When the moon blocks the light of the sun on Monday, April 8, and Earthlings look skyward to behold the cosmic convergence, I'll be thinking of my late father, Paul Routly — an astrophysicist who ran the exploratory division of the U.S. Naval Observatory in Washington, D.C. I remember when I was little, stretching out together on a backyard chaise so he could point out the night-sky constellations. When I got older, he took me inside an observatory to look through a real telescope. It was a thrill to be under the dome when it rotated to the right spot, then parted to expose the heavens. I think I remember the floor moving up and down, too, and the sound of the moving metal. Pretty awesome, indeed.
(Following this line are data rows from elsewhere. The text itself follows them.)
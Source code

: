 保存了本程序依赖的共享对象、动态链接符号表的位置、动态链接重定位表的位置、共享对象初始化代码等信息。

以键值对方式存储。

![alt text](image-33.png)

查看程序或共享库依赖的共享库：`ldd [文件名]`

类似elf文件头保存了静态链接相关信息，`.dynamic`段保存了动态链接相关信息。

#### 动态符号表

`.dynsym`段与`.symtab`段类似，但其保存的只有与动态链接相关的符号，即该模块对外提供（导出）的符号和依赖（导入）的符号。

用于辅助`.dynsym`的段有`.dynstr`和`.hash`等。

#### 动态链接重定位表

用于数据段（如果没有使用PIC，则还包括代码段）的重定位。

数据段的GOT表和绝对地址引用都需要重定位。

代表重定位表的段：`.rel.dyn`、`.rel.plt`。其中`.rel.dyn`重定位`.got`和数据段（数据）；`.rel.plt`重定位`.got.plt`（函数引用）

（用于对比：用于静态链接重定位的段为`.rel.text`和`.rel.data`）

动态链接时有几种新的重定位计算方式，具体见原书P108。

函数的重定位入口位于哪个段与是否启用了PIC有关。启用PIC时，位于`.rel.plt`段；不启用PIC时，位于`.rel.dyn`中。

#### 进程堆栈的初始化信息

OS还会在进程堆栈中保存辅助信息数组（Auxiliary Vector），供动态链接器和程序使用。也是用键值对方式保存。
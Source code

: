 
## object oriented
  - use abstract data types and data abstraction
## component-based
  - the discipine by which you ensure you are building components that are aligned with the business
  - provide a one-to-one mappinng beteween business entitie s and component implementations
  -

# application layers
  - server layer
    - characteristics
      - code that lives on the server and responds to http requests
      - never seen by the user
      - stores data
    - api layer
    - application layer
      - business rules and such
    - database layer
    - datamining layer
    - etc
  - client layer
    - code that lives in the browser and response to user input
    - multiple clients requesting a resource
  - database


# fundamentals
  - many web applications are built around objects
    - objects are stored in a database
My dad got his PhD at New Jersey's Princeton University in the late 1940s and early '50s, when brainiacs like Albert Einstein, John Nash and J. Robert Oppenheimer were strolling around campus. Another luminary there was astronomer Lyman Spitzer Jr., who recruited my dad into the graduate astrophysics program with a fellowship and then mentored him. Spitzer went on to invent the first telescope in space; he found that the views are a lot better from the other side of the Earth's atmosphere. Spitzer, who was also an accomplished mountaineer, died in 1997. The planetarium at the Fairbanks Museum in St. Johnsbury is named after him.
My dad never attained Spitzer's career heights. He taught astronomy at Pomona College in California and cofounded a summer science program for gifted high school students, which exists to this day. When I was 3, he brought the family back to Princeton and became the first executive director of the American Astronomical Society. He attended conventions around the world, including one in Prague — "behind the Iron Curtain," as Dad phrased it — in 1967. For years I imagined a giant, immovable drape dividing Europe. But my dad looked beyond borders: He viewed astronomy as a universal challenge that should transcend nations and politics, a scientific mystery with the potential to bring people of all persuasions together.
We should expect nothing less when thousands of people from across New England — and beyond — flock to Vermont this week for a glimpse of the first total solar eclipse in these parts for almost a century. Ninety-six-year-old Morris Pike is one of the few people alive today who remembers the last one, in 1932. Find his story and others in our special eclipse guide, along with an eclipse-themed cartoon, crossword puzzle, calendar of events and playlist, to help you make the most of this cosmic convergence.
I think I'm going to stay close to home on Burlington's Lakeview Terrace on Monday. At the edge of my backyard, overlooking Lake Champlain, I erected a memorial to my dead parents: a large glass circle "magiscopio" with smaller spheres carved into it, creating multiple images. The statue is set in Vermont red stone, chiseled with the words: "Angie and Paul. Together in Life and the Great Beyond." It looks like a cross between a viewfinder, a kaleidoscope and a telescope — at least, that's how I see it.
I witnessed one eclipse with my dad — in 1970, one year after he gathered us up to watch Apollo 11 land on the moon. Maybe, with a little cosmic magic, we can share another one.